TASK GOAL: Below are lines of data; restate word for word those running from the line containing "Harry bondit de" to the line containing "dans , pour", inclusive, and no others.

Records from a dataset:
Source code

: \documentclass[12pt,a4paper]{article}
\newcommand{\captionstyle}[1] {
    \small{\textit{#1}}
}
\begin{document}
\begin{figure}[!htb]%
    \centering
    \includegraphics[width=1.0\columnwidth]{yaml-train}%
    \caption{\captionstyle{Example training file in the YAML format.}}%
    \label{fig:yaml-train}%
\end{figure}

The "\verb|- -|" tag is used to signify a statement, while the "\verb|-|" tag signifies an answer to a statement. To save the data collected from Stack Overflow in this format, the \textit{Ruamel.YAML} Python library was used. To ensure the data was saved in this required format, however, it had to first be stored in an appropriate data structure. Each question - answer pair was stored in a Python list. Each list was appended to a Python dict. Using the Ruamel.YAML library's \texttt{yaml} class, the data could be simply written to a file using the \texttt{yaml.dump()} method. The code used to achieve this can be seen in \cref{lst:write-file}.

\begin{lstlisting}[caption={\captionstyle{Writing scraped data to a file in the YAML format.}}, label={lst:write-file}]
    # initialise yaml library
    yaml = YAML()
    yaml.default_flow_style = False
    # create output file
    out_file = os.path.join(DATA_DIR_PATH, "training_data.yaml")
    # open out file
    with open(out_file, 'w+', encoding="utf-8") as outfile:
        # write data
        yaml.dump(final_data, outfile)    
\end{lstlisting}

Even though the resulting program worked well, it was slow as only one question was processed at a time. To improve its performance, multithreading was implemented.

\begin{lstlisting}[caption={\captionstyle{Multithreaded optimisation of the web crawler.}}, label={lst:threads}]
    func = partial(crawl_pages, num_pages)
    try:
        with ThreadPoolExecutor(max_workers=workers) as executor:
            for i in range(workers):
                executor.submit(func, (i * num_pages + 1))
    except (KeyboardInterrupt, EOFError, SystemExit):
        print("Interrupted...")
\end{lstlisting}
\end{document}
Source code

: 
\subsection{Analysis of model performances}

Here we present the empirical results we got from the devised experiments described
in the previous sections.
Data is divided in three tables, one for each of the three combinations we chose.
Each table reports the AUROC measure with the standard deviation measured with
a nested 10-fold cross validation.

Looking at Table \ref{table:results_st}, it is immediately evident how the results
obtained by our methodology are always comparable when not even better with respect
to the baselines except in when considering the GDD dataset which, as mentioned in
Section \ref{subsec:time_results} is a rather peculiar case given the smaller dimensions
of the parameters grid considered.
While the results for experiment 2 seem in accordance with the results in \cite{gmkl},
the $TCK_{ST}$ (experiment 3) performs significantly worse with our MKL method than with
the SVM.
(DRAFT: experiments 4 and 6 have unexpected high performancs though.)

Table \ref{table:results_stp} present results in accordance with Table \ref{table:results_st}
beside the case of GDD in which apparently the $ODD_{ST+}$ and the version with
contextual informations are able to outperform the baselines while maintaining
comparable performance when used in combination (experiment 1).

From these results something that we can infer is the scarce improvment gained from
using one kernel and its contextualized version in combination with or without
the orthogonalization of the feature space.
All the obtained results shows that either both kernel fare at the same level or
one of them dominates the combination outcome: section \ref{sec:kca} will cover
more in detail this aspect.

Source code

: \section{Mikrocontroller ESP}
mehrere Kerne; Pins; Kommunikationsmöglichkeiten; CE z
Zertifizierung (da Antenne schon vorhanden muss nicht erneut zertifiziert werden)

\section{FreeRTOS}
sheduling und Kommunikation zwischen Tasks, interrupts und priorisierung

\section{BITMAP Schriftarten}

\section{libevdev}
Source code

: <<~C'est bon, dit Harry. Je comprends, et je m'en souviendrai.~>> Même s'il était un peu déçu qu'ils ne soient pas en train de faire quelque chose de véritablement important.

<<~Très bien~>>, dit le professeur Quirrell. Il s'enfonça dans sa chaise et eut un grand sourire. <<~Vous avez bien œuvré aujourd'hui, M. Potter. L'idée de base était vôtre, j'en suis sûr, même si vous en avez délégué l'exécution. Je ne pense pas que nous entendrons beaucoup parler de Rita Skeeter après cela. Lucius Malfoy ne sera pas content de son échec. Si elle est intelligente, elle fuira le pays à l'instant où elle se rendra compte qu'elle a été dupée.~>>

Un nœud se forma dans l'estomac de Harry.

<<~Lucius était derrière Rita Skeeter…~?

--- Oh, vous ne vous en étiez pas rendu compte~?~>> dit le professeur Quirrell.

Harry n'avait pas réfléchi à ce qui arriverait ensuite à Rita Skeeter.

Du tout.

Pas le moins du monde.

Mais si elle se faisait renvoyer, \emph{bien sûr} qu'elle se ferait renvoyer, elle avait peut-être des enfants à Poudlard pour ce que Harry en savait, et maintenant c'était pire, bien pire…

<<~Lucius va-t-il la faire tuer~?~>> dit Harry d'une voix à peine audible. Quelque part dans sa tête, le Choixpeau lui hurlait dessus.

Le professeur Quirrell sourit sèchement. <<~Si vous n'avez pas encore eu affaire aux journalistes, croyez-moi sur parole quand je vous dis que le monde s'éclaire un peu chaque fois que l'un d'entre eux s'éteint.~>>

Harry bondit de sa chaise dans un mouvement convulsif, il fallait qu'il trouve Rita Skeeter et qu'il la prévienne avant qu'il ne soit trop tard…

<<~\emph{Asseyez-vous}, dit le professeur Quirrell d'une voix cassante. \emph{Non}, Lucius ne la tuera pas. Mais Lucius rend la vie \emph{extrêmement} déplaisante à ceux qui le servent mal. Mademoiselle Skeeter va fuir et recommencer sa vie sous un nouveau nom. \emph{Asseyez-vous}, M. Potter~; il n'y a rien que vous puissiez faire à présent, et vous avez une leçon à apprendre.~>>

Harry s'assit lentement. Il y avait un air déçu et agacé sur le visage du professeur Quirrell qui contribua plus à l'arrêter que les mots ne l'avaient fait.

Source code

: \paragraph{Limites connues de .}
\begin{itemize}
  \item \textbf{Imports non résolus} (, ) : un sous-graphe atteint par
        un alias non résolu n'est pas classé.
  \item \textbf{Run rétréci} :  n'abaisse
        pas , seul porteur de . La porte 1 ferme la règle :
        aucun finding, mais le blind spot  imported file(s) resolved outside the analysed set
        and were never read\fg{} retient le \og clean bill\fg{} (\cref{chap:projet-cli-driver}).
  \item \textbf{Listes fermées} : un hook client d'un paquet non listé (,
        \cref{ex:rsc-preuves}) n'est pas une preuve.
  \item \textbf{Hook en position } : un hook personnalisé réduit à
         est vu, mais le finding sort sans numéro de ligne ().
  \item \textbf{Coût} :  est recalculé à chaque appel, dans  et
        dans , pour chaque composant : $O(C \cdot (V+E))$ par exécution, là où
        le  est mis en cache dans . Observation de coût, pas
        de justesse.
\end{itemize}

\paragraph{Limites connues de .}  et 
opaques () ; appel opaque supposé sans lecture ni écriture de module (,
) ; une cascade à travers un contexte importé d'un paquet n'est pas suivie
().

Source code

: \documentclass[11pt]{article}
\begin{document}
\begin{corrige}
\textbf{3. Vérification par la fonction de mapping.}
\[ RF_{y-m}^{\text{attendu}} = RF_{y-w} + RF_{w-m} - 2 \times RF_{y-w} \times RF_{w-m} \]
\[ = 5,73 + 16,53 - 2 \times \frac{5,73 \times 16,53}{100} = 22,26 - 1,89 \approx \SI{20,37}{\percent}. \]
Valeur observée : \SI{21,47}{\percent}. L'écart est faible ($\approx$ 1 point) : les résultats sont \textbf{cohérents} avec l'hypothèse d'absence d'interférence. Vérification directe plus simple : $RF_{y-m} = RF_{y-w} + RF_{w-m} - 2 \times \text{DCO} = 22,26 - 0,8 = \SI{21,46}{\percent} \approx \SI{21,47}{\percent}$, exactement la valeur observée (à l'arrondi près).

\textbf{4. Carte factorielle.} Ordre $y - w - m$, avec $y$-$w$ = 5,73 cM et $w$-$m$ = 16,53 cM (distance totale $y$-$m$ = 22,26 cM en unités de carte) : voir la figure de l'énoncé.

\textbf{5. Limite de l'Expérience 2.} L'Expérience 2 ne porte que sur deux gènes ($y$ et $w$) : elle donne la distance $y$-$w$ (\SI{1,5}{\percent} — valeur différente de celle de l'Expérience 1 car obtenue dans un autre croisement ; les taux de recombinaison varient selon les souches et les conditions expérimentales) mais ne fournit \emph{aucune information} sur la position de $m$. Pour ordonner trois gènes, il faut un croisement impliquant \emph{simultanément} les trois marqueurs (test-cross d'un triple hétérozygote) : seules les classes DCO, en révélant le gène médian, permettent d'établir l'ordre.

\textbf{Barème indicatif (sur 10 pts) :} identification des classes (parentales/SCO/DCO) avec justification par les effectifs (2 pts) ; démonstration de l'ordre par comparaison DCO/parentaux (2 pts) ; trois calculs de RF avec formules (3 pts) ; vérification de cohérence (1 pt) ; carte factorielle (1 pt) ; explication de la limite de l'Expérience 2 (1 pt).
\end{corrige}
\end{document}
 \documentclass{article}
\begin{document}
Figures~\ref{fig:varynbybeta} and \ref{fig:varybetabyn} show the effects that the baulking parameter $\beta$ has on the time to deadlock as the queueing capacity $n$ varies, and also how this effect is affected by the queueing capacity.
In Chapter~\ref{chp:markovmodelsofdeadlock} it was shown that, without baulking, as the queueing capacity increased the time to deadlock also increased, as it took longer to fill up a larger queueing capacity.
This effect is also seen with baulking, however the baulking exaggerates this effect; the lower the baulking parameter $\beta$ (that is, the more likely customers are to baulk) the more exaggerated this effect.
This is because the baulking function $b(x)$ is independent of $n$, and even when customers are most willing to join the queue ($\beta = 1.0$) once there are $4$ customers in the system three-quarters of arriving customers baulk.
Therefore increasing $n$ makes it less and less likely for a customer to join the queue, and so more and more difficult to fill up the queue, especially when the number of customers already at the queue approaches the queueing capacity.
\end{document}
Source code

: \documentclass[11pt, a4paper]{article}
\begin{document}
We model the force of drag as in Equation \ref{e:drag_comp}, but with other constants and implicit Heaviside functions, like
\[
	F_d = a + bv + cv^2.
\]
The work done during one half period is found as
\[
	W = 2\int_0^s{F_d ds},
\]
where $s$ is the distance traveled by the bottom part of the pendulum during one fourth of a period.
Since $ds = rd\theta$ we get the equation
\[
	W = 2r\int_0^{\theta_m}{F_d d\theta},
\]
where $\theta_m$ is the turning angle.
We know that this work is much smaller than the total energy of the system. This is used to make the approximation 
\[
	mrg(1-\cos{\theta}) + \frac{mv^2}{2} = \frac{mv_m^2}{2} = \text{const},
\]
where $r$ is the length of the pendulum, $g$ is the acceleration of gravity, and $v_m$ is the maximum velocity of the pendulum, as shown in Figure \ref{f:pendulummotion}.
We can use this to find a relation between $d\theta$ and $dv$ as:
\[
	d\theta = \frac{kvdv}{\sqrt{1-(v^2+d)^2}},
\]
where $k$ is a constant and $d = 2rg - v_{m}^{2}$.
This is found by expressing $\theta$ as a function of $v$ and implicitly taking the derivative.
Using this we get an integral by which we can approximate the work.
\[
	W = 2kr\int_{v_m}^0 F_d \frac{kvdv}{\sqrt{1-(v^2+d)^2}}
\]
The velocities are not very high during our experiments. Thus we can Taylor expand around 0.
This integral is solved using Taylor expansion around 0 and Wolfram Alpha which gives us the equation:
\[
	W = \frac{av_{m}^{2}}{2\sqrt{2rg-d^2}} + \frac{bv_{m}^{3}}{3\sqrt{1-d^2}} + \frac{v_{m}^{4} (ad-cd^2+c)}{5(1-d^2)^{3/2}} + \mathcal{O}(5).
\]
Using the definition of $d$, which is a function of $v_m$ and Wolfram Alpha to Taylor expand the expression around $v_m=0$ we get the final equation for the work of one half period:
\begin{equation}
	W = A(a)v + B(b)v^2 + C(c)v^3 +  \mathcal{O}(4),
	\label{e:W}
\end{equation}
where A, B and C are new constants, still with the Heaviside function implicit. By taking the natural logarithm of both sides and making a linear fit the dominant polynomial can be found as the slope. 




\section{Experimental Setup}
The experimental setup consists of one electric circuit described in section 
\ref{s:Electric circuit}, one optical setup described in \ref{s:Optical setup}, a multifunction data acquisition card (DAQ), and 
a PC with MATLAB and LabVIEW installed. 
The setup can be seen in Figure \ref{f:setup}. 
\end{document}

ANSWER TO THIS EXERCISE:
Harry bondit de sa chaise dans un mouvement convulsif, il fallait qu'il trouve Rita Skeeter et qu'il la prévienne avant qu'il ne soit trop tard…

<<~\emph{Asseyez-vous}, dit le professeur Quirrell d'une voix cassante. \emph{Non}, Lucius ne la tuera pas. Mais Lucius rend la vie \emph{extrêmement} déplaisante à ceux qui le servent mal. Mademoiselle Skeeter va fuir et recommencer sa vie sous un nouveau nom. \emph{Asseyez-vous}, M. Potter~; il n'y a rien que vous puissiez faire à présent, et vous avez une leçon à apprendre.~>>

Harry s'assit lentement. Il y avait un air déçu et agacé sur le visage du professeur Quirrell qui contribua plus à l'arrêter que les mots ne l'avaient fait.

Source code

: \paragraph{Limites connues de .}
\begin{itemize}
  \item \textbf{Imports non résolus} (, ) : un sous-graphe atteint par
        un alias non résolu n'est pas classé.
  \item \textbf{Run rétréci} :  n'abaisse
        pas , seul porteur de . La porte 1 ferme la règle :
        aucun finding, mais le blind spot  imported file(s) resolved outside the analysed set
        and were never read\fg{} retient le \og clean bill\fg{} (\cref{chap:projet-cli-driver}).
  \item \textbf{Listes fermées} : un hook client d'un paquet non listé (,
        \cref{ex:rsc-preuves}) n'est pas une preuve.
  \item \textbf{Hook en position } : un hook personnalisé réduit à
         est vu, mais le finding sort sans numéro de ligne ().
  \item \textbf{Coût} :  est recalculé à chaque appel, dans  et
        dans , pour chaque composant : $O(C \cdot (V+E))$ par exécution, là où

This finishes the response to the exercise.